Even the National Reconstruction Fund is stepping into AI space with A$32 million invested in AI health tech firm Harrison.ai, targeting a A$550 million fund this year and more in coming years. South Australia has pledged A$28 million for AI trials in healthcare and policing explicitly focusing on upskilling rather than replacing staff. It’s a start but at a national scale, it’s not nearly enough.

The Tsunami Is Coming – Early Adopters Won’t Just Survive; They’ll Thrive
Here’s the bottom line: AI isn’t about swapping people for machines it’s about enhancing productivity, augmenting decision making, and freeing up workers for higher value tasks. Businesses that become early adopters who embrace consultation frameworks, invest in training, and partner with workers will outpace competitors in efficiency, flexibility, and innovation.

Instead of fear based regulation, what we need is a balanced policy framework. Organisations like KPMG warn that excessive or restrictive rules could deter investment, hurt productivity, and create a policy vacuum just at the moment when clarity is needed most. That balance must protect workers, and businesses but also make us attractive to AI innovators.

Upskilling, Not Replacing
As South Australian Minister Dr Kathy Nicholson emphasised: the aim is to apply AI to repetitive tasks, not replace roles entirely. Upskilling and retraining should be front and centre so workers can ride the wave of innovation, not be drowned by it. That dovetails with the Parliamentary Committee’s recommendations: amend the Fair Work Act to mandate transparency, a worker right to explanation, and human oversight in automated decision making. The law already requires employers to consult unions when planning redundancies adding AI specific clauses feels like overreach.

Australia Must Wake Up
Without urgent, concrete action from government and business, we risk being left behind. AI is already transforming industries globally. Whether we like it or not, the tsunami is coming, and we need to be ready.

Businesses that lead with transparent adoption strategies, worker engagement, and serious investment in training will survive and thrive. Those stuck in reactive mode, fearing displacement rather than seizing opportunity, will fall behind.
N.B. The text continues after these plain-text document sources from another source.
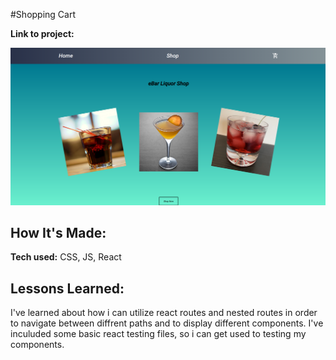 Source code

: #Shopping Cart

**Link to project:**

![alt tag](shop-cart.png)

## How It's Made:

**Tech used:** CSS, JS, React

## Lessons Learned:

I've learned about how i can utilize react routes and nested routes in order to navigate
between diffrent paths and to display different components. I've inculuded some basic react testing files,
so i can get used to testing my components.
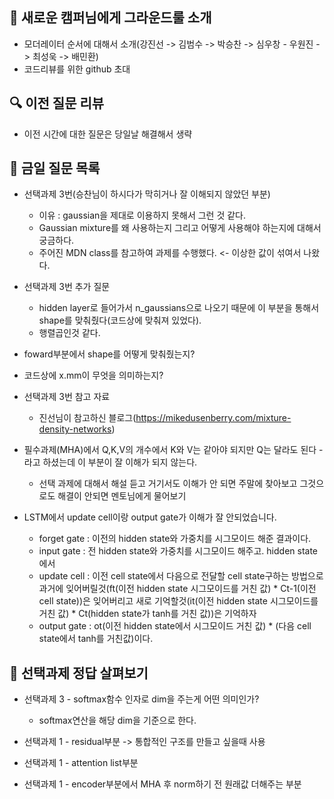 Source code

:## 📎 새로운 캠퍼님에게 그라운드룰 소개

- 모더레이터 순서에 대해서 소개(강진선 -> 김범수 -> 박승찬 -> 심우창 - 우원진 -> 최성욱 -> 배민환)
- 코드리뷰를 위한 github 초대
 
## 🔍 이전 질문 리뷰

- 이전 시간에 대한 질문은 당일날 해결해서 생략
 
## 📒 금일 질문 목록

- 선택과제 3번(승찬님이 하시다가 막히거나 잘 이해되지 않았던 부분)

  - 이유 : gaussian을 제대로 이용하지 못해서 그런 것 같다.
  - Gaussian mixture를 왜 사용하는지 그리고 어떻게 사용해야 하는지에 대해서 궁금하다.
  - 주어진 MDN class를 참고하여 과제를 수행했다. <- 이상한 값이 섞여서 나왔다.

- 선택과제 3번 추가 질문

  - hidden layer로 들어가서 n_gaussians으로 나오기 때문에 이 부분을 통해서 shape를 맞춰줬다(코드상에 맞춰져 있었다).
  - 행렬곱인것 같다.

- foward부분에서 shape를 어떻게 맞춰줬는지?
- 코드상에 x.mm이 무엇을 의미하는지? 

- 선택과제 3번 참고 자료
  - 진선님이 참고하신 블로그(https://mikedusenberry.com/mixture-density-networks)

- 필수과제(MHA)에서 Q,K,V의 개수에서 K와 V는 같아야 되지만 Q는 달라도 된다 - 라고 하셨는데 이 부분이 잘 이해가 되지 않는다.

  - 선택 과제에 대해서 해설 듣고 거기서도 이해가 안 되면 주말에 찾아보고 그것으로도 해결이 안되면 멘토님에게 물어보기 

- LSTM에서 update cell이랑 output gate가 이해가 잘 안되었습니다. 

  - forget gate : 이전의 hidden state와 가중치를 시그모이드 해준 결과이다.
  - input gate : 전 hidden state와 가중치를 시그모이드 해주고. hidden state에서 
  - update cell : 이전 cell state에서 다음으로 전달할 cell state구하는 방법으로 과거에 잊어버릴것(ft(이전 hidden state 시그모이드를 거친 값) * Ct-1(이전 cell state))은 잊어버리고 새로 기억할것(it(이전 hidden state 시그모이드를 거친 값) * Ct(hidden state가 tanh를 거친 값))은 기억하자
  - output gate : ot(이전 hidden state에서 시그모이드 거친 값) * (다음 cell state에서 tanh를 거친값)이다.

## 📎 선택과제 정답 살펴보기

- 선택과제 3 - softmax함수 인자로 dim을 주는게 어떤 의미인가? 

  - softmax연산을 해당 dim을 기준으로 한다.

- 선택과제 1 - residual부분 -> 통합적인 구조를 만들고 싶을때 사용
- 선택과제 1 - attention list부분
- 선택과제 1 - encoder부분에서 MHA 후 norm하기 전 원래값 더해주는 부분
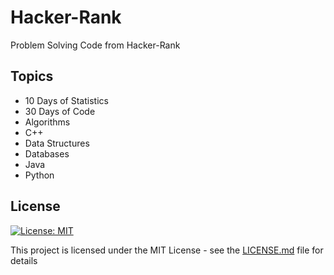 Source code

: # Hacker-Rank
Problem Solving Code from Hacker-Rank 

## Topics 
* 10 Days of Statistics
* 30 Days of Code
* Algorithms
* C++
* Data Structures
* Databases
* Java
* Python

## License

[![License: MIT](https://img.shields.io/badge/License-MIT-yellow.svg)](https://opensource.org/licenses/MIT)

This project is licensed under the MIT License - see the [LICENSE.md](https://github.com/imran110219/Hacker-Rank/blob/master/LICENSE) file for details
What we need is a sense of national urgency: accelerate the National AI Capability Plan, scale funding via the National Reconstruction Fund, streamline copyright laws to support text and data‐mining, and embed worker centric governance in all AI policy frameworks that are balanced with the needs and innovation required by Australian businesses to compete on a global scale. But what we don’t need is more red tape that prevents workplaces from being able to leverage AI in ways that makes them competitive and more profitable. If this happens Australia will be left behind.

My two cents are that we are already making it extremely hard for Australia businesses to employ people. With our complicated IR system and regulations, 121 modern awards, high taxes – think payroll, removal of flexible labour options like casual employment and now contractors and labour hire also under threat my fear is that more compliance means less jobs.

The focus must be on Australian businesses being innovators that support upskilling, not replacement. Governance frameworks need to activate fair and transparent adoption, not stifle uptake.

Without swift action, Australia risks falling behind the global curve, stuck in endless debate about fear-based compliance measures while others surge ahead with real innovation.